Netanyahu wants to make loyalty oath for new Israeli citizens also compulsory for Jews

Israel's Prime Minister Benjamin Netanyahu says he wants to include Jews in a bill that requires people taking Israeli citizenship to swear loyalty to the country as a Jewish state. The bill has still to be passed by the Knesset.
.Mr Netanyahu's office said on Monday that he had instructed Justice Minister Yaakov Neeman to prepare a draft bill that would also require Jews to pledge allegiance to Israel 'as a Jewish and democratic state'.
The original proposal to require some citizens - mainly Israeli Arabs - to swear allegiance to a Jewish state has proved deeply divisive within Israeli society, and on Saturday thousands protested against the bill in Tel Aviv. Israeli media reported last week that all five ministers from the left-leaning Labour party voted against the proposal, as did three cabinet members of Netanyahu's own Likud. It had been welcomed by right-wing ministers in the coalition cabinet, including ultra-nationalist Foreign Minister Avigdor Lieberman. The bill was meant to be a trade off.
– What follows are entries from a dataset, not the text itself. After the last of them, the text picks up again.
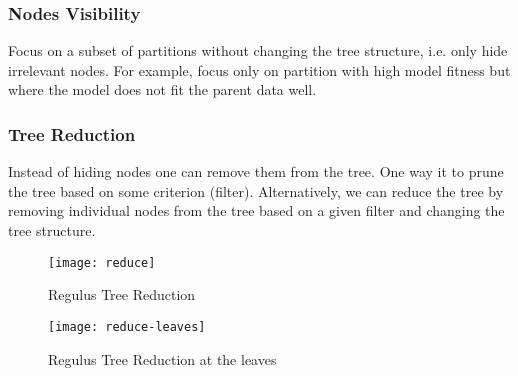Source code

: \subsubsection*{Nodes Visibility}
Focus on a subset of partitions without changing the tree structure, i.e. only hide irrelevant nodes. For example, focus only on partition with high model fitness but where the model does not fit the parent data well.

\subsubsection*{Tree Reduction}
Instead of hiding nodes one can remove them from the tree. 
One way it to prune the tree based on some criterion (filter). Alternatively, we can reduce the tree by removing individual nodes from the tree based on a given filter and changing the tree structure.


\begin{figure}[htb]
    \begin{center}
     \texttt{[image: reduce]}
    \caption{Regulus Tree Reduction}
    \label{fig:reduce}
    \end{center}
\end{figure}

\begin{figure}[htb]
    \begin{center}
     \texttt{[image: reduce-leaves]}
    \caption{Regulus Tree Reduction at the leaves}
    \label{fig:reduce-leaves}
    \end{center}
\end{figure}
Netanyahu decided to support it in order to buy the support of Lieberman for a building freeze of 60 days in the West Bank settlements. 
The law has angered Israel's Arab minority. Recognition of Israel as a Jewish state is a news demand that Netanyahu  is making as part of an eventual peace deal with the Palestinians. The PA, however, reject it, as the Palestinians have already  recognised Israel as a state. They argue that recognizing it as a 'Jewish' state will prejudice the rights of the non-Jewish minorities and preclude a deal on the Right of Return of the refugees of 1948.
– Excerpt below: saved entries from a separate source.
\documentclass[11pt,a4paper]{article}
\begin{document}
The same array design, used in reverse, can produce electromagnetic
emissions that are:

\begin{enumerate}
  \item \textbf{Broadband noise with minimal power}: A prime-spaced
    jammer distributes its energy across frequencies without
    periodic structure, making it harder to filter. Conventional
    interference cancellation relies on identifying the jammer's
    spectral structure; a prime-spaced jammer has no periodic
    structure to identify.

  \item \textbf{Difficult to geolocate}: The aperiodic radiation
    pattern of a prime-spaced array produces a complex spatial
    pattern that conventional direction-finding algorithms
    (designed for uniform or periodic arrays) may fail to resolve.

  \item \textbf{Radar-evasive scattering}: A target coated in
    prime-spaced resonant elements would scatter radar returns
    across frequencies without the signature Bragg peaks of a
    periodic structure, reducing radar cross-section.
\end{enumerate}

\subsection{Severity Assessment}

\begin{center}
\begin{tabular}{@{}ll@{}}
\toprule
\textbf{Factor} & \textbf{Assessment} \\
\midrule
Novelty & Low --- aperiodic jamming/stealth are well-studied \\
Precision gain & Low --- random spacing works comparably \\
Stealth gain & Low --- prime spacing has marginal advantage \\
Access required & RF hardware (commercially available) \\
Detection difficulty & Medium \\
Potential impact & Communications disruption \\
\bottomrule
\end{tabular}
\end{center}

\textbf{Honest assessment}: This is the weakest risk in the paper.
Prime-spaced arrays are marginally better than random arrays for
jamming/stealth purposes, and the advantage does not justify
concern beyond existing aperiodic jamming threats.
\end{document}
The fact that Netanyahu now wants to make it also compulsory  for Jews to take the oath may seem to take away some of its racist character. But that is only a difference in appearance, as the demand remains no less discriminatory for the spouses of Israeli Palestinians from Jordan or the West Bank who want to become Israeli citizens, or for Arabs in general. Also some haredi (strictly orthodox Jewish) circles have a problem with the new requirement, because they don't recognoze a Jewish state that is not ruled according to Jewish (halakhic) law. And, I may add, Jewish people like myself who don't agree with the qualification 'Jewish and democratic state' will of course have a problem with their conscience as well.